Defect rates for Dell machines at the time were noted in the court documents to be as high as 20.2% of machines in a batch of 5,000 purchased by the city of New York. Microsoft had an issue with 11% of its machines during the same period, and other companies are noted with similar failure rates.

A document noted by the NYT expected a minimum of 12% of Dell’s SX270 Optiplex computers to result in an “incident report” over the course of three years, though later revised that number to 45% and noted it could get as high as 97%. 

Crikey.

The fact this is the highest quality image of the Optiplex SX270 I could find on the Dell website should say a lot about the time.  (Image credit: Dell)

A company spokesperson later said that Dell’s actual failure rates were much lower than those it forecast, confirming it repaired 22% of the 21 million Optiplex computers it shipped during 2003 to 2005. That’s still 4.62 million PCs with potentially faulty capacitors, and a lot of repair work for perhaps a handful of dodgy caps in any given machine.

This was an industry-wide problem.

Dell

Dell pointed to capacitors manufactured by Japanese company Nichicon as the primary cause for concern in its products. The company mentioned Nichicon by name quite a lot in a blog post published in 2010, in fact. 

“As noted in a New York Times article about the lawsuit, faulty capacitors were manufactured by Nichicon, a respected, long-term supplier to many industries. These capacitors were used by Dell suppliers at certain times from 2003 to 2005. The faulty Nichicon capacitors affected many manufacturers, including Hewlett-Packard, Apple and others, as discussed in the initial story and several blog posts afterward. Again, this was an industry-wide problem,” Dell said.

“Dell suspended use of Nichicon capacitors after we discovered a problem in its manufacturing process. As we routinely do with product issues, we actively investigated the failures, audited the Nichicon plants and worked with customers to fix OptiPlex computers on a case-by-case basis. Beyond that, Dell voluntarily extended the warranties on all potentially affected OptiPlex motherboards up to January 2008 to address the Nichicon capacitor problem. The capacitor failure rates varied depending on customers’ environments and the number of Nichicon capacitors in the customer’s motherboards.”

This is where things get a little confusing. Some attribute the Nichicon issue as a separate capacitor issue, unrelated to the aforementioned Taiwanese caps, yet occuring at near enough the same time. There was certainly a large level of overlap between these incidents, whether related or not, and that is probably justification enough to constitute that entire period as the so-called capacitor plague, anyways.

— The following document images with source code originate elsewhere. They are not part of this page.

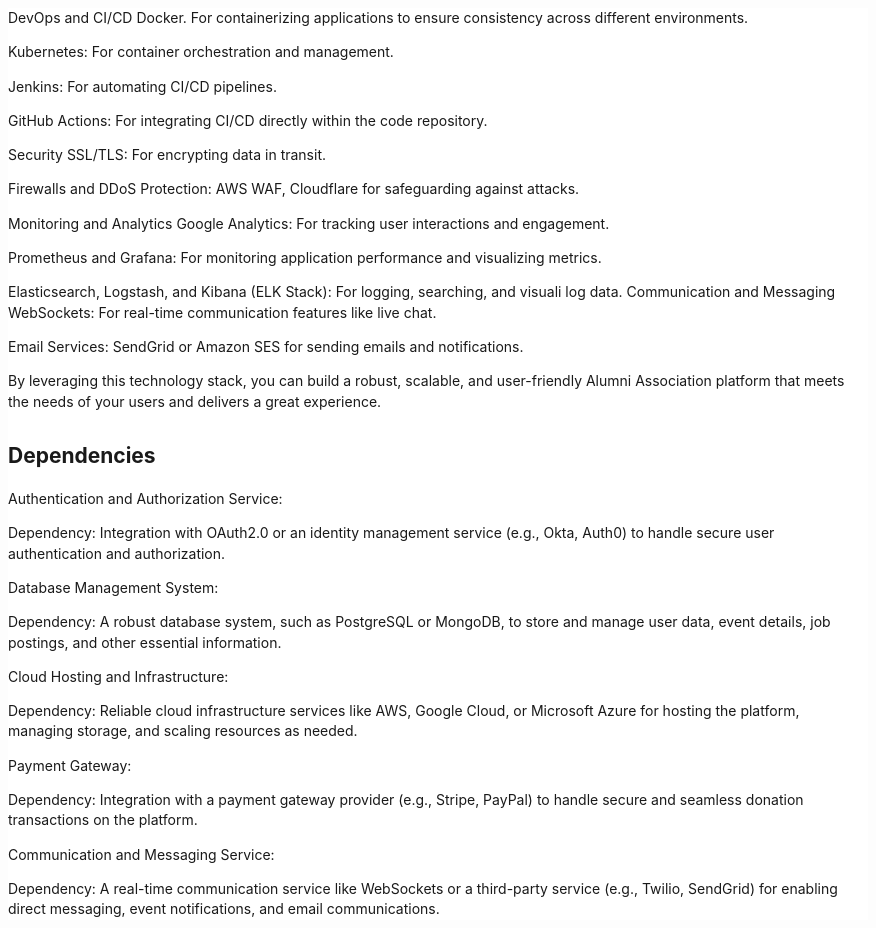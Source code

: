 DevOps and CI/CD Docker. For containerizing applications to ensure consistency across different environments.

Kubernetes: For container orchestration and management.

Jenkins: For automating CI/CD pipelines.

GitHub Actions: For integrating CI/CD directly within the code repository.

Security SSL/TLS: For encrypting data in transit.

Firewalls and DDoS Protection: AWS WAF, Cloudflare for safeguarding against attacks.

Monitoring and Analytics Google Analytics: For tracking user interactions and engagement.

Prometheus and Grafana: For monitoring application performance and visualizing metrics.

Elasticsearch, Logstash, and Kibana (ELK Stack): For logging, searching, and visuali log data.
Communication and Messaging WebSockets: For real-time communication features like live chat.

Email Services: SendGrid or Amazon SES for sending emails and notifications.

By leveraging this technology stack, you can build a robust, scalable, and user-friendly Alumni Association platform that meets the needs of your users and delivers a great experience.

## Dependencies

Authentication and Authorization Service:

Dependency: Integration with OAuth2.0 or an identity management service (e.g., Okta, Auth0) to handle secure user authentication and authorization.

Database Management System:

Dependency: A robust database system, such as PostgreSQL or MongoDB, to store and manage user data, event details, job postings, and other essential information.

Cloud Hosting and Infrastructure:

Dependency: Reliable cloud infrastructure services like AWS, Google Cloud, or Microsoft Azure for hosting the platform, managing storage, and scaling resources as needed.

Payment Gateway:

Dependency: Integration with a payment gateway provider (e.g., Stripe, PayPal) to handle secure and seamless donation transactions on the platform.

Communication and Messaging Service:

Dependency: A real-time communication service like WebSockets or a third-party service (e.g., Twilio, SendGrid) for enabling direct messaging, event notifications, and email communications.




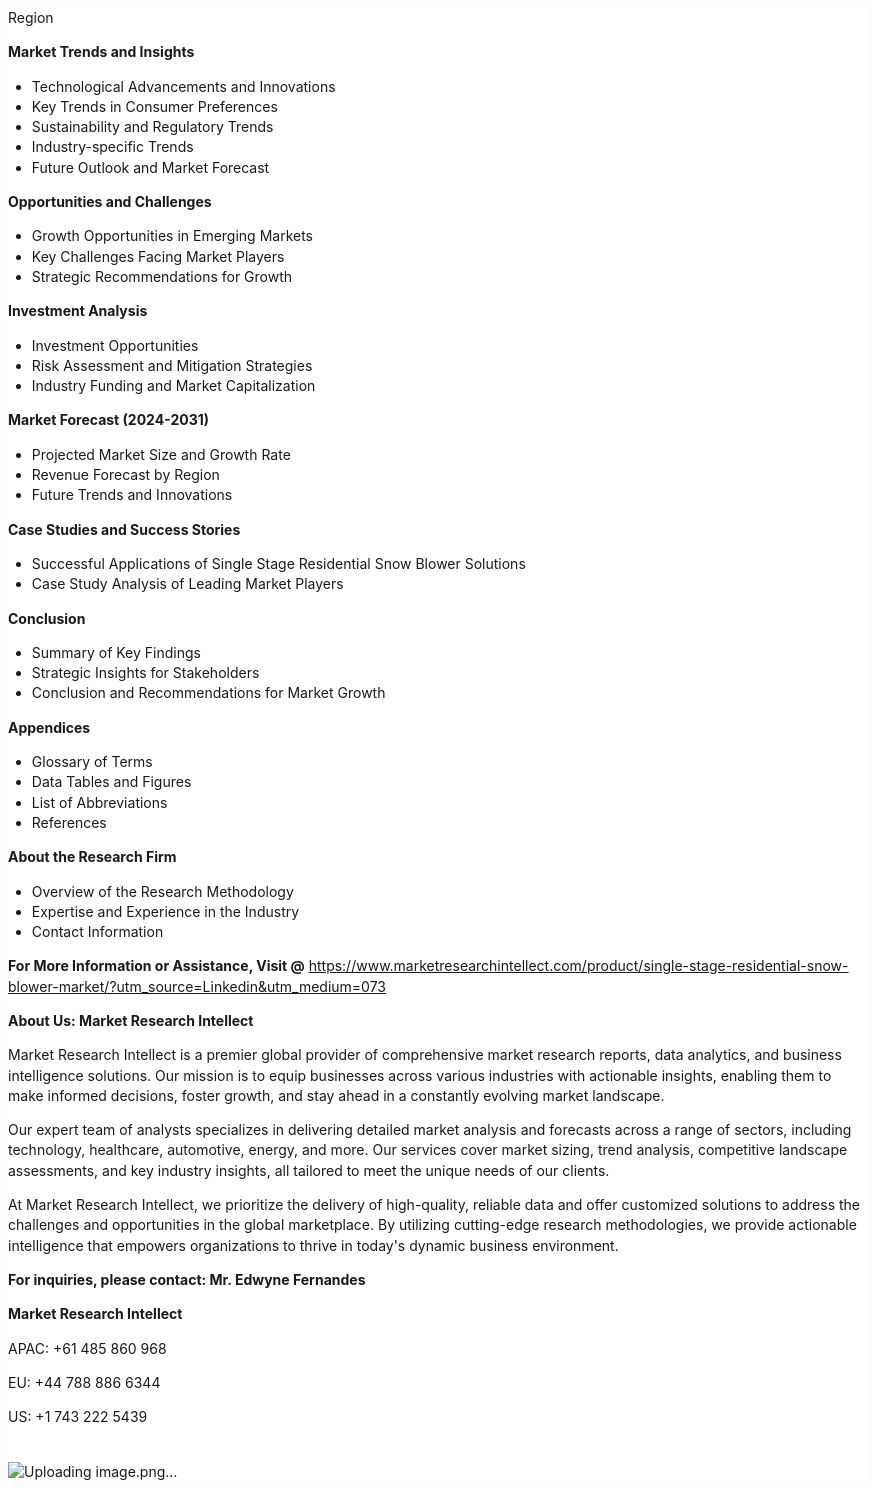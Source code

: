 Region</li></ul><p><strong>Market Trends and Insights</strong></p><ul><li>Technological Advancements and Innovations</li><li>Key Trends in Consumer Preferences</li><li>Sustainability and Regulatory Trends</li><li>Industry-specific Trends</li><li>Future Outlook and Market Forecast</li></ul><p><strong>Opportunities and Challenges</strong></p><ul><li>Growth Opportunities in Emerging Markets</li><li>Key Challenges Facing Market Players</li><li>Strategic Recommendations for Growth</li></ul><p><strong>Investment Analysis</strong></p><ul><li>Investment Opportunities</li><li>Risk Assessment and Mitigation Strategies</li><li>Industry Funding and Market Capitalization</li></ul><p><strong>Market Forecast (2024-2031)</strong></p><ul><li>Projected Market Size and Growth Rate</li><li>Revenue Forecast by Region</li><li>Future Trends and Innovations</li></ul><p><strong>Case Studies and Success Stories</strong></p><ul><li>Successful Applications of Single Stage Residential Snow Blower Solutions</li><li>Case Study Analysis of Leading Market Players</li></ul><p><strong>Conclusion</strong></p><ul><li>Summary of Key Findings</li><li>Strategic Insights for Stakeholders</li><li>Conclusion and Recommendations for Market Growth</li></ul><p><strong>Appendices</strong></p><ul><li>Glossary of Terms</li><li>Data Tables and Figures</li><li>List of Abbreviations</li><li>References</li></ul><p><strong>About the Research Firm</strong></p><ul><li>Overview of the Research Methodology</li><li>Expertise and Experience in the Industry</li><li>Contact Information</li></ul></div><div class="article-main__content" data-test-id="publishing-text-block"><p><span class="font-[700]"><strong>For More Information or Assistance, Visit @</strong>&nbsp;<a href="https://www.marketresearchintellect.com/product/single-stage-residential-snow-blower-market/?utm_source=Linkedin&utm_medium=073">https://www.marketresearchintellect.com/product/single-stage-residential-snow-blower-market/?utm_source=Linkedin&utm_medium=073</a></span></p><p><strong>About Us: Market Research Intellect</strong></p><p>Market Research Intellect is a premier global provider of comprehensive market research reports, data analytics, and business intelligence solutions. Our mission is to equip businesses across various industries with actionable insights, enabling them to make informed decisions, foster growth, and stay ahead in a constantly evolving market landscape.</p><p>Our expert team of analysts specializes in delivering detailed market analysis and forecasts across a range of sectors, including technology, healthcare, automotive, energy, and more. Our services cover market sizing, trend analysis, competitive landscape assessments, and key industry insights, all tailored to meet the unique needs of our clients.</p><p>At Market Research Intellect, we prioritize the delivery of high-quality, reliable data and offer customized solutions to address the challenges and opportunities in the global marketplace. By utilizing cutting-edge research methodologies, we provide actionable intelligence that empowers organizations to thrive in today's dynamic business environment.</p><p><strong>For inquiries, please contact: Mr. Edwyne Fernandes</strong></p><p><strong>Market Research Intellect</strong></p><p>APAC: +61 485 860 968</p><p>EU: +44 788 886 6344</p><p>US: +1 743 222 5439</p></div><div class="article-main__content" data-test-id="publishing-text-block">&nbsp;</div>
![Uploading image.png…]()
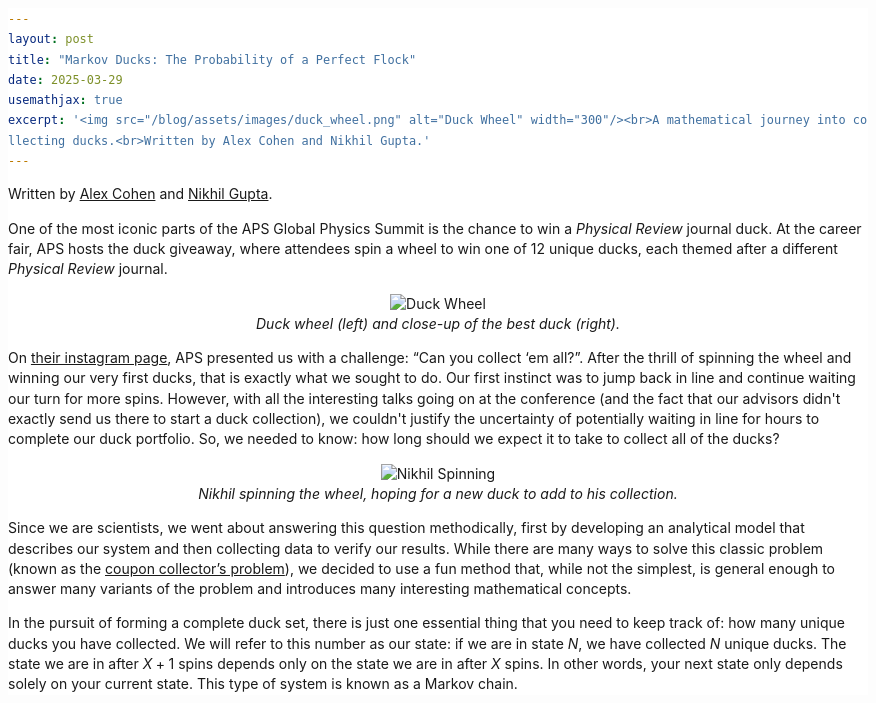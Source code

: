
 ```yaml
---
layout: post
title: "Markov Ducks: The Probability of a Perfect Flock"
date: 2025-03-29
usemathjax: true
excerpt: '<img src="/blog/assets/images/duck_wheel.png" alt="Duck Wheel" width="300"/><br>A mathematical journey into collecting ducks.<br>Written by Alex Cohen and Nikhil Gupta.'
---
```


Written by [Alex Cohen](https://www.linkedin.com/in/alexander-e-cohen/) and [Nikhil Gupta](https://www.linkedin.com/in/nikhil-z-gupta-703271175/).

One of the most iconic parts of the APS Global Physics Summit is the chance to win a *Physical Review* journal duck. 
At the career fair, APS hosts the duck giveaway, where attendees spin a wheel to win one of 12 unique ducks, each themed after a different *Physical Review* journal.

<p align="center">
  <img src="{{ site.baseurl }}/assets/images/duck_wheel.png" alt="Duck Wheel" width="600"/>
  <br>
  <em>Duck wheel (left) and close-up of the best duck (right).</em>
</p>

On [their instagram page](https://www.instagram.com/aps.physics/reel/DHUmrSKiLde/), APS presented us with a challenge: “Can you collect ‘em all?”. 
After the thrill of spinning the wheel and winning our very first ducks, that is exactly what we sought to do. 
Our first instinct was to jump back in line and continue waiting our turn for more spins.
However, with all the interesting talks going on at the conference (and the fact that our advisors didn't exactly send us there to start a duck collection), we couldn't justify the uncertainty of potentially waiting in line for hours to complete our duck portfolio. 
So, we needed to know: how long should we expect it to take to collect all of the ducks?

<p align="center">
  <img src="{{ site.baseurl }}/assets/images/nikhil_spinning.png" alt="Nikhil Spinning" width="400"/>
  <br>
  <em>Nikhil spinning the wheel, hoping for a new duck to add to his collection.</em>
</p>

Since we are scientists, we went about answering this question methodically, first by developing an analytical model that describes our system and then collecting data to verify our results.
While there are many ways to solve this classic problem (known as the [coupon collector’s problem](https://en.wikipedia.org/wiki/Coupon_collector%27s_problem)), we decided to use a fun method that, while not the simplest, is general enough to answer many variants of the problem and introduces many interesting mathematical concepts. 

In the pursuit of forming a complete duck set, there is just one essential thing that you need to keep track of: how many unique ducks you have collected. 
We will refer to this number as our state: if we are in state $N$, we have collected $N$ unique ducks. 
The state we are in after $X+1$ spins depends only on the state we are in after $X$ spins. In other words, your next state only depends solely on your current state. 
This type of system is known as a Markov chain.
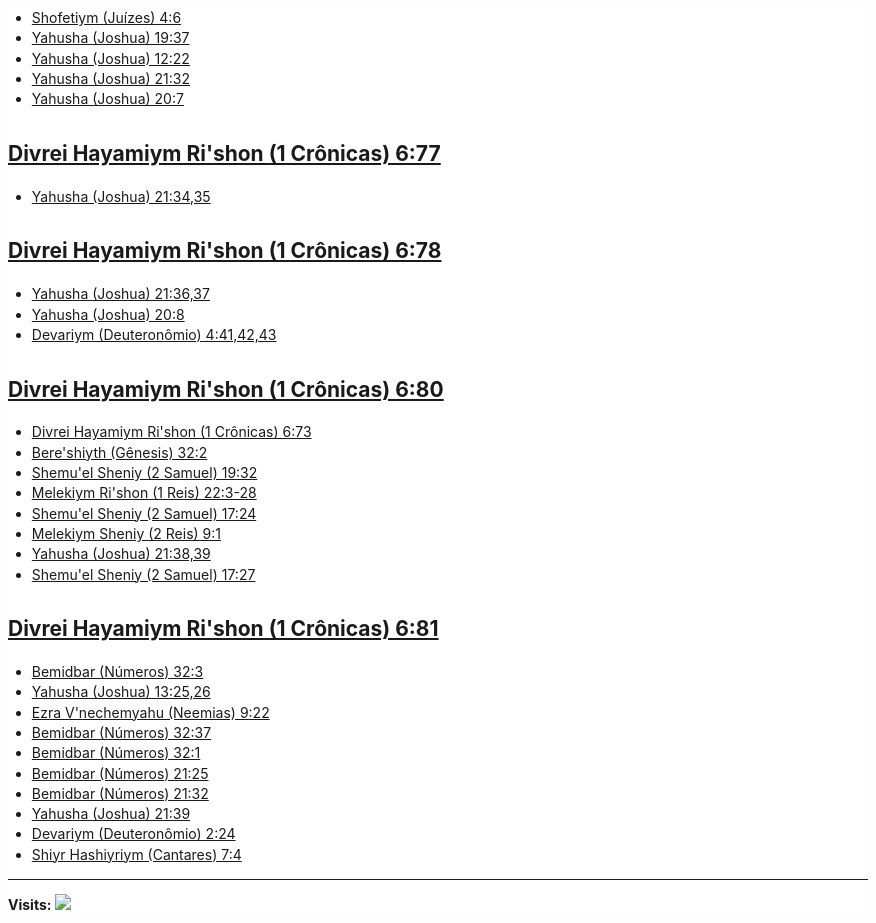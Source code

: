 - [Shofetiym (Juízes) 4:6](https://bible.ozzuu.com/pt_yah/Jdg/4#6)
- [Yahusha (Joshua) 19:37](https://bible.ozzuu.com/pt_yah/Jos/19#37)
- [Yahusha (Joshua) 12:22](https://bible.ozzuu.com/pt_yah/Jos/12#22)
- [Yahusha (Joshua) 21:32](https://bible.ozzuu.com/pt_yah/Jos/21#32)
- [Yahusha (Joshua) 20:7](https://bible.ozzuu.com/pt_yah/Jos/20#7)
<h2 id="77"><a href="https://bible.ozzuu.com/pt_yah/1Ch/6#77" target="_blank">Divrei Hayamiym Ri'shon (1 Crônicas) 6:77</a></h2>

- [Yahusha (Joshua) 21:34,35](https://bible.ozzuu.com/pt_yah/Jos/21#34)
<h2 id="78"><a href="https://bible.ozzuu.com/pt_yah/1Ch/6#78" target="_blank">Divrei Hayamiym Ri'shon (1 Crônicas) 6:78</a></h2>

- [Yahusha (Joshua) 21:36,37](https://bible.ozzuu.com/pt_yah/Jos/21#36)
- [Yahusha (Joshua) 20:8](https://bible.ozzuu.com/pt_yah/Jos/20#8)
- [Devariym (Deuteronômio) 4:41,42,43](https://bible.ozzuu.com/pt_yah/Deu/4#41)
<h2 id="80"><a href="https://bible.ozzuu.com/pt_yah/1Ch/6#80" target="_blank">Divrei Hayamiym Ri'shon (1 Crônicas) 6:80</a></h2>

- [Divrei Hayamiym Ri'shon (1 Crônicas) 6:73](https://bible.ozzuu.com/pt_yah/1Ch/6#73)
- [Bere'shiyth (Gênesis) 32:2](https://bible.ozzuu.com/pt_yah/Gen/32#2)
- [Shemu'el Sheniy (2 Samuel) 19:32](https://bible.ozzuu.com/pt_yah/2Sm/19#32)
- [Melekiym Ri'shon (1 Reis) 22:3-28](https://bible.ozzuu.com/pt_yah/1Ki/22#3)
- [Shemu'el Sheniy (2 Samuel) 17:24](https://bible.ozzuu.com/pt_yah/2Sm/17#24)
- [Melekiym Sheniy (2 Reis) 9:1](https://bible.ozzuu.com/pt_yah/2Ki/9#1)
- [Yahusha (Joshua) 21:38,39](https://bible.ozzuu.com/pt_yah/Jos/21#38)
- [Shemu'el Sheniy (2 Samuel) 17:27](https://bible.ozzuu.com/pt_yah/2Sm/17#27)
<h2 id="81"><a href="https://bible.ozzuu.com/pt_yah/1Ch/6#81" target="_blank">Divrei Hayamiym Ri'shon (1 Crônicas) 6:81</a></h2>

- [Bemidbar (Números) 32:3](https://bible.ozzuu.com/pt_yah/Num/32#3)
- [Yahusha (Joshua) 13:25,26](https://bible.ozzuu.com/pt_yah/Jos/13#25)
- [Ezra V'nechemyahu (Neemias) 9:22](https://bible.ozzuu.com/pt_yah/Neh/9#22)
- [Bemidbar (Números) 32:37](https://bible.ozzuu.com/pt_yah/Num/32#37)
- [Bemidbar (Números) 32:1](https://bible.ozzuu.com/pt_yah/Num/32#1)
- [Bemidbar (Números) 21:25](https://bible.ozzuu.com/pt_yah/Num/21#25)
- [Bemidbar (Números) 21:32](https://bible.ozzuu.com/pt_yah/Num/21#32)
- [Yahusha (Joshua) 21:39](https://bible.ozzuu.com/pt_yah/Jos/21#39)
- [Devariym (Deuteronômio) 2:24](https://bible.ozzuu.com/pt_yah/Deu/2#24)
- [Shiyr Hashiyriym (Cantares) 7:4](https://bible.ozzuu.com/pt_yah/Sos/7#4)


---

**Visits:**
![](https://profile-counter.glitch.me/visitCounter_crossrefs46/count.svg)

(Image credit: Kerrick via Getty Images)

What’s clear is that the entire period would be disastrous for the lifespan of electronics built during it. Though not everyone was running scared. If you knew what you were doing, there was also an opportunity to buy up mountains of faulty hardware, replace the caps, and get some good use out of them or sell them on for profit. There were even bespoke repair businesses set up during this time to help with this process, such as badcaps.net, which is still going today.

Thankfully, if we think back over the previous decades since the capacitor plague, no one has suffered from such an issue on anywhere near a scale like some did at that time. At least none we know about yet, anyways. Though there have been a few run-ins with other sorts of capacitor-related issues. Capacitor supply did take a big knock during recent shortages, which only worsened the chip deficit for PC gamers and further afield, and you might also remember the MLCC versus POS-CAP (SP-CAP) capacitor debacle from 2020 involving Nvidia’s RTX 3080 graphics card. That was later mitigated to some extent by a new driver version, however, so you couldn’t pinpoint capacitors exclusively at fault there.

Perhaps PC gamers are never too far from a dodgy capacitor or two, but let’s hope a plague the scale of the one seen in the early 2000s won’t come our way ever again.